Monte Carlo simulation was also used to explore the potential clinical consequences of inherent pharmacokinetic variability in hospitalized patients. In particular, simulation studies were used to explore the potential pharmacodynamic benefits of using an extended infusion, as suggested by Lodise et al. (18), compared to the licensed schedule of administration for 30 min (14). Alternative TZP regimens were also explored in an effort to maximize the probability of target attainment (PTA) against a range of MICs at the higher end of the CLSI susceptibility range for nonfermentative Gram-negative pathogens. Finally, D-optimal design was used to identify the most informative sampling times to generate robust population pharmacokinetic parameter estimates for future studies (26).

## MATERIALS AND METHODS

Pharmacokinetic study.Patients who received extended infusions of TZP for suspected or documented nosocomial infections at the Albany Medical Center Hospital (Albany, New York) were eligible for enrollment. This study received approval from the Albany Medical Center Hospital institutional review board. Only patients that resided in the hospital for at least 48 h prior to starting TZP were considered. As standard hospital protocol, patients were administered 3 g piperacillin in combination with 0.375 g tazobactam intravenously during a 4-h infusion period every 8 h. Written informed consent was obtained from all patients participating in the study. Demographic data (including age, sex, race, height, and weight of the patient), cause of admission to the hospital, and underlying renal function were recorded.
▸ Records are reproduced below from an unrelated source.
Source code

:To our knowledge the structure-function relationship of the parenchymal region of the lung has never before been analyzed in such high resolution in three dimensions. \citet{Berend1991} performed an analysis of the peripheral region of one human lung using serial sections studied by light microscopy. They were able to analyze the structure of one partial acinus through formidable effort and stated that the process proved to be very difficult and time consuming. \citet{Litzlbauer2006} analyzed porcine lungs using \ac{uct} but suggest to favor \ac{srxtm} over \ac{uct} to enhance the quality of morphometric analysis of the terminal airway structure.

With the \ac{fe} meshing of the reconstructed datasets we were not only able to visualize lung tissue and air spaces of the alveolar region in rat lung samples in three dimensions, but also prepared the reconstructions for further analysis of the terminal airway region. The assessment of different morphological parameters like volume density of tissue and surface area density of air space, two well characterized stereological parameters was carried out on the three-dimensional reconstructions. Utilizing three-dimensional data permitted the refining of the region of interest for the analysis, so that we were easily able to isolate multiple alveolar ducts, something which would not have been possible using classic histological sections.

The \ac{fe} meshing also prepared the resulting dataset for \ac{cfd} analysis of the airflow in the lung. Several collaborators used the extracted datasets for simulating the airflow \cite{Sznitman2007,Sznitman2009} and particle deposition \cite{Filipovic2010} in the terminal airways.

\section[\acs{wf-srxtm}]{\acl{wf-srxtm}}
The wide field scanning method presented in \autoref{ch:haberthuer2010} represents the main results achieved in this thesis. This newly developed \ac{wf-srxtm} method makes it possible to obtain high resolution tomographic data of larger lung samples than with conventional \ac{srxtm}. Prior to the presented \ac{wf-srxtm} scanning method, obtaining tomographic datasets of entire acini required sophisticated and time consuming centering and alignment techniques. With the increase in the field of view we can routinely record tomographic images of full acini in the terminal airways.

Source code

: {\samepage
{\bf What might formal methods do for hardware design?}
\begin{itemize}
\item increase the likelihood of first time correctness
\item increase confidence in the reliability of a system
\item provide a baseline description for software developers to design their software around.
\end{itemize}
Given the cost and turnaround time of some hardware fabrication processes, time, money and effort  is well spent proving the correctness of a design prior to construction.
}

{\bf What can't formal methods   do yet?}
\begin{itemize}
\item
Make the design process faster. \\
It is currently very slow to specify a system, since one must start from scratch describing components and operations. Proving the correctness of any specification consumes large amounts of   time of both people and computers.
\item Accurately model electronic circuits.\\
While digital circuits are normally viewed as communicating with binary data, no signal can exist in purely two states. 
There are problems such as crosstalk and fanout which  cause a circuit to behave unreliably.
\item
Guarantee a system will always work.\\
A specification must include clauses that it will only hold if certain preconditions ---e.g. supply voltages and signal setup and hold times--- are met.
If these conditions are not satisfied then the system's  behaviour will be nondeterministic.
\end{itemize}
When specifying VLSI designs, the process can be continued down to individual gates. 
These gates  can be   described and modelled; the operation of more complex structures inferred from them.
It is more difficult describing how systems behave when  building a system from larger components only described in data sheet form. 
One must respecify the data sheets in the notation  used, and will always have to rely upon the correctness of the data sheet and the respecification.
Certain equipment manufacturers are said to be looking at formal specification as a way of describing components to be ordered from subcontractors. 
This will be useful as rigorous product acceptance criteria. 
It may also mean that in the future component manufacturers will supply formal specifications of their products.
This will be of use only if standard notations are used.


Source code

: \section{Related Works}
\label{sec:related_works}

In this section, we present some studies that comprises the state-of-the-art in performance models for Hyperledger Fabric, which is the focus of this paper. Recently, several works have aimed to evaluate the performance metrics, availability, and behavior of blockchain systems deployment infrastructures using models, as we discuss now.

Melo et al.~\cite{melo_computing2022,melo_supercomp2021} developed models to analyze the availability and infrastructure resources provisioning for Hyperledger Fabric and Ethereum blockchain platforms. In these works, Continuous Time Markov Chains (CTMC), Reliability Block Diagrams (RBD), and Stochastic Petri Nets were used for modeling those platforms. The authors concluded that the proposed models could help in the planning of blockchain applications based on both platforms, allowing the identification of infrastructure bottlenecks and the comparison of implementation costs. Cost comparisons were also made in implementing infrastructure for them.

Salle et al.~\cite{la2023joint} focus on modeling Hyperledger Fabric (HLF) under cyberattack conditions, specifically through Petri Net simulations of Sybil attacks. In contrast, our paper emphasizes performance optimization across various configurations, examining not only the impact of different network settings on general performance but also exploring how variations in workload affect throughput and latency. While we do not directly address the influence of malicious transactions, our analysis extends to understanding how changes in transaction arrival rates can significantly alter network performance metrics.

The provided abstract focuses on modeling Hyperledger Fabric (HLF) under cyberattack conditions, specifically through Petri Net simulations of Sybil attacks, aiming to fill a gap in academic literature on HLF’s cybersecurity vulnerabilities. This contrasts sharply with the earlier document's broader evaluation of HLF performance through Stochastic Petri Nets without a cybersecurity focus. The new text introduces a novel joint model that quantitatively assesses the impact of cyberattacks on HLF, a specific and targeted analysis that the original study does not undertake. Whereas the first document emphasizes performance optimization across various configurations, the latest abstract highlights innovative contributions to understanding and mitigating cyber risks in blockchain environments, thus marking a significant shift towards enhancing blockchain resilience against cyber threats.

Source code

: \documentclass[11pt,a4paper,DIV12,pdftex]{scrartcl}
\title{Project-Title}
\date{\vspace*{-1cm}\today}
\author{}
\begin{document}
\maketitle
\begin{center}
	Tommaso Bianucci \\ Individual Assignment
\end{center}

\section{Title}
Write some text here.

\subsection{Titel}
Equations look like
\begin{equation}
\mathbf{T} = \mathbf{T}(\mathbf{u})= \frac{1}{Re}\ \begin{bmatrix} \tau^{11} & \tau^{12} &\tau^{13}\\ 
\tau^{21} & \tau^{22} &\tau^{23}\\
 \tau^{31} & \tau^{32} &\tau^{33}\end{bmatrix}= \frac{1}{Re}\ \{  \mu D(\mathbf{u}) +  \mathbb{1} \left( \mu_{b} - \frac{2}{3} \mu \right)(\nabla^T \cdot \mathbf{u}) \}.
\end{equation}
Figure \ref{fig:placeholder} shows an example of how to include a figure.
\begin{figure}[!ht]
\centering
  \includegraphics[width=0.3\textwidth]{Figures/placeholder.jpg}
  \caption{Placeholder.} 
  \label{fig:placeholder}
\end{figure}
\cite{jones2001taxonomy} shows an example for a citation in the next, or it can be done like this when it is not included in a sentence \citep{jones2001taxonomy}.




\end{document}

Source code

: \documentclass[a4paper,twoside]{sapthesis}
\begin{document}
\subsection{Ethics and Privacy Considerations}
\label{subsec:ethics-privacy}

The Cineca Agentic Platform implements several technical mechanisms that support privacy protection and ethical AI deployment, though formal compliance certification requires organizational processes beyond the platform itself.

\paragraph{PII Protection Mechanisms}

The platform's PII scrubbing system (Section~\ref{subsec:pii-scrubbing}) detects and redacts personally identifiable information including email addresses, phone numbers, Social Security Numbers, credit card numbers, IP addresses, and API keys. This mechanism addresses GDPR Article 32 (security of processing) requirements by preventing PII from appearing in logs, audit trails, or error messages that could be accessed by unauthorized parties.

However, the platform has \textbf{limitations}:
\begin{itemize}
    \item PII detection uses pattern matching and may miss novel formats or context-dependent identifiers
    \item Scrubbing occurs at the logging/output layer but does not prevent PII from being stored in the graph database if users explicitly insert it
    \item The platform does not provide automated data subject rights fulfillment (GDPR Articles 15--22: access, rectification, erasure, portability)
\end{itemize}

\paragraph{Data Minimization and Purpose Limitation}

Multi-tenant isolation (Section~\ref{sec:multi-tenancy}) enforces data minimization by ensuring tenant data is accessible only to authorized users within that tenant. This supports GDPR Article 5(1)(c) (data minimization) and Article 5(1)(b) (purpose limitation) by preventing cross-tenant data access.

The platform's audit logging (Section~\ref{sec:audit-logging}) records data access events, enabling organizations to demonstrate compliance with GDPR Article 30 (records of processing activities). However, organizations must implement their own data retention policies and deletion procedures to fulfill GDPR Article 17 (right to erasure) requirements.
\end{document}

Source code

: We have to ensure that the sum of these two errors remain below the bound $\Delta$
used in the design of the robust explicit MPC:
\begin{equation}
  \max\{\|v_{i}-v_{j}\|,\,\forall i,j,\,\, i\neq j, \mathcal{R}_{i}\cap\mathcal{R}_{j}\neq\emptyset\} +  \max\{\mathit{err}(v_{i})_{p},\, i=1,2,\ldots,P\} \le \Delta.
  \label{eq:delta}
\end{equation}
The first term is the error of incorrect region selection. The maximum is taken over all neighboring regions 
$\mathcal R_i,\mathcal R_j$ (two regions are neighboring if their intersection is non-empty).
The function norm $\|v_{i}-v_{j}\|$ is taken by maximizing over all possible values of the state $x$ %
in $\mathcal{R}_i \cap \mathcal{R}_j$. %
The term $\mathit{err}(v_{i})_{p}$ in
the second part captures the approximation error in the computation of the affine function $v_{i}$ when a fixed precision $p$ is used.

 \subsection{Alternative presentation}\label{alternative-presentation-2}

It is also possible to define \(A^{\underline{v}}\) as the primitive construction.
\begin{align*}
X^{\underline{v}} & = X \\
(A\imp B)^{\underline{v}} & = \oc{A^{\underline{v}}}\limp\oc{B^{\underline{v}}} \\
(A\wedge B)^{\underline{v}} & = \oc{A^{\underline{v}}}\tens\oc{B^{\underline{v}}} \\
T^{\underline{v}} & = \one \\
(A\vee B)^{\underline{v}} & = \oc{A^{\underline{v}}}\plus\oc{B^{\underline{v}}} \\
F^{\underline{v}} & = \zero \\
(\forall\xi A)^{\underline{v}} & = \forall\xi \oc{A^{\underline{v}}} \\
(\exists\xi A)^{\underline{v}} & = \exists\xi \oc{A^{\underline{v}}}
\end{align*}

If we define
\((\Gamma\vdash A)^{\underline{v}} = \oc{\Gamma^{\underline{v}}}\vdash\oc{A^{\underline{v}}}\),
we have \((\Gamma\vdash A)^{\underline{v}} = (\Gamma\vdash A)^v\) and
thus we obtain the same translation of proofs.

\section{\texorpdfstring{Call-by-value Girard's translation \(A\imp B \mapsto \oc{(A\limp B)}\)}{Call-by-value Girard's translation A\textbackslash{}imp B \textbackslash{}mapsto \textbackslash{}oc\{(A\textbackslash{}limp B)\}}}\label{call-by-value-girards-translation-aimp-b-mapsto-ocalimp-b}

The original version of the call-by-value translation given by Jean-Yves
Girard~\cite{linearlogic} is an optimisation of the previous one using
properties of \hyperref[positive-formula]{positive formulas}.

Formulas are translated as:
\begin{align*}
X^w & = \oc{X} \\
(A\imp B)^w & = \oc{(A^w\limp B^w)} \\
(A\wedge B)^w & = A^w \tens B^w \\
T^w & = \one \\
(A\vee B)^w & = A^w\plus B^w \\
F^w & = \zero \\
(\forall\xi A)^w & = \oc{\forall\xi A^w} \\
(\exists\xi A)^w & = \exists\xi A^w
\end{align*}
For each patient, the length of infusion and infusion start and stop times were recorded for 24 h prior to the dose being studied. Seven blood samples were collected after the 3rd but before the 11th dose (i.e., at steady state). The times for the collection of samples for this study, 2, 4, 4.5, 5, 5.5, 6.5, and 7 h after the initiation of the infusion, were developed using D-optimal design and based on a previous population PK model (18). The exact time of each 3- to 5-ml sample acquisition was recorded. All blood samples were allowed to clot for 15 min at room temperature and then centrifuged at 2,400 rpm for 10 min. Sera from each sample were separated into three vials and stored at −80°C.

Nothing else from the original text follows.